Dataset entries
*** Begin section ***
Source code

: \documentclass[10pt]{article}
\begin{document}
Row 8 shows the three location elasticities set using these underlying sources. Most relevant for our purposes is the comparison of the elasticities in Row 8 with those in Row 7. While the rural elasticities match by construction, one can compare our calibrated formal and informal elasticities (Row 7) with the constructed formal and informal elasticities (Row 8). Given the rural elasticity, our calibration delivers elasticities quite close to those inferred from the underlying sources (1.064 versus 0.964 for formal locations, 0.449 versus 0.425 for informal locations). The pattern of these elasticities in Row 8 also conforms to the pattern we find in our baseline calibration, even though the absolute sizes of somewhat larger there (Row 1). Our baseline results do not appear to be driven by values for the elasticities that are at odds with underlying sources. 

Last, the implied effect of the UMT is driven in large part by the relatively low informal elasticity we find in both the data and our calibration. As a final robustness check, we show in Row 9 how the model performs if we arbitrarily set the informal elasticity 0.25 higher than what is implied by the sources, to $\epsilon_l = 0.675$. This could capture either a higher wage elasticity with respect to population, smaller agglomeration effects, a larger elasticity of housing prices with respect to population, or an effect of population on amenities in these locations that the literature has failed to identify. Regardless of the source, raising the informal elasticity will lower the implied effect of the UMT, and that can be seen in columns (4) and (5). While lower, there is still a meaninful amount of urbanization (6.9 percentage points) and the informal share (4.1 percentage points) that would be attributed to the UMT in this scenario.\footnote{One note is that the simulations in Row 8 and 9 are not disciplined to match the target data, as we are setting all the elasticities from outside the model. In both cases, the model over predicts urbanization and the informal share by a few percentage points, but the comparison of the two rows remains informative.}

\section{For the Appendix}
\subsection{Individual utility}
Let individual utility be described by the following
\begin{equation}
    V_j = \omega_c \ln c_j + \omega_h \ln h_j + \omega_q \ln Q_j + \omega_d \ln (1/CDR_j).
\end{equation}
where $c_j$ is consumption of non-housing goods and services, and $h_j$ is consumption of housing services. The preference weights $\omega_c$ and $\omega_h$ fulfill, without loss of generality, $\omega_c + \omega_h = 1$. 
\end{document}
*** End section ***
The records above are to be repeated in full, word for word.

Source code

: \documentclass[10pt]{article}
\begin{document}
Row 8 shows the three location elasticities set using these underlying sources. Most relevant for our purposes is the comparison of the elasticities in Row 8 with those in Row 7. While the rural elasticities match by construction, one can compare our calibrated formal and informal elasticities (Row 7) with the constructed formal and informal elasticities (Row 8). Given the rural elasticity, our calibration delivers elasticities quite close to those inferred from the underlying sources (1.064 versus 0.964 for formal locations, 0.449 versus 0.425 for informal locations). The pattern of these elasticities in Row 8 also conforms to the pattern we find in our baseline calibration, even though the absolute sizes of somewhat larger there (Row 1). Our baseline results do not appear to be driven by values for the elasticities that are at odds with underlying sources. 

Last, the implied effect of the UMT is driven in large part by the relatively low informal elasticity we find in both the data and our calibration. As a final robustness check, we show in Row 9 how the model performs if we arbitrarily set the informal elasticity 0.25 higher than what is implied by the sources, to $\epsilon_l = 0.675$. This could capture either a higher wage elasticity with respect to population, smaller agglomeration effects, a larger elasticity of housing prices with respect to population, or an effect of population on amenities in these locations that the literature has failed to identify. Regardless of the source, raising the informal elasticity will lower the implied effect of the UMT, and that can be seen in columns (4) and (5). While lower, there is still a meaninful amount of urbanization (6.9 percentage points) and the informal share (4.1 percentage points) that would be attributed to the UMT in this scenario.\footnote{One note is that the simulations in Row 8 and 9 are not disciplined to match the target data, as we are setting all the elasticities from outside the model. In both cases, the model over predicts urbanization and the informal share by a few percentage points, but the comparison of the two rows remains informative.}

\section{For the Appendix}
\subsection{Individual utility}
Let individual utility be described by the following
\begin{equation}
    V_j = \omega_c \ln c_j + \omega_h \ln h_j + \omega_q \ln Q_j + \omega_d \ln (1/CDR_j).
\end{equation}
where $c_j$ is consumption of non-housing goods and services, and $h_j$ is consumption of housing services. The preference weights $\omega_c$ and $\omega_h$ fulfill, without loss of generality, $\omega_c + \omega_h = 1$. 
\end{document}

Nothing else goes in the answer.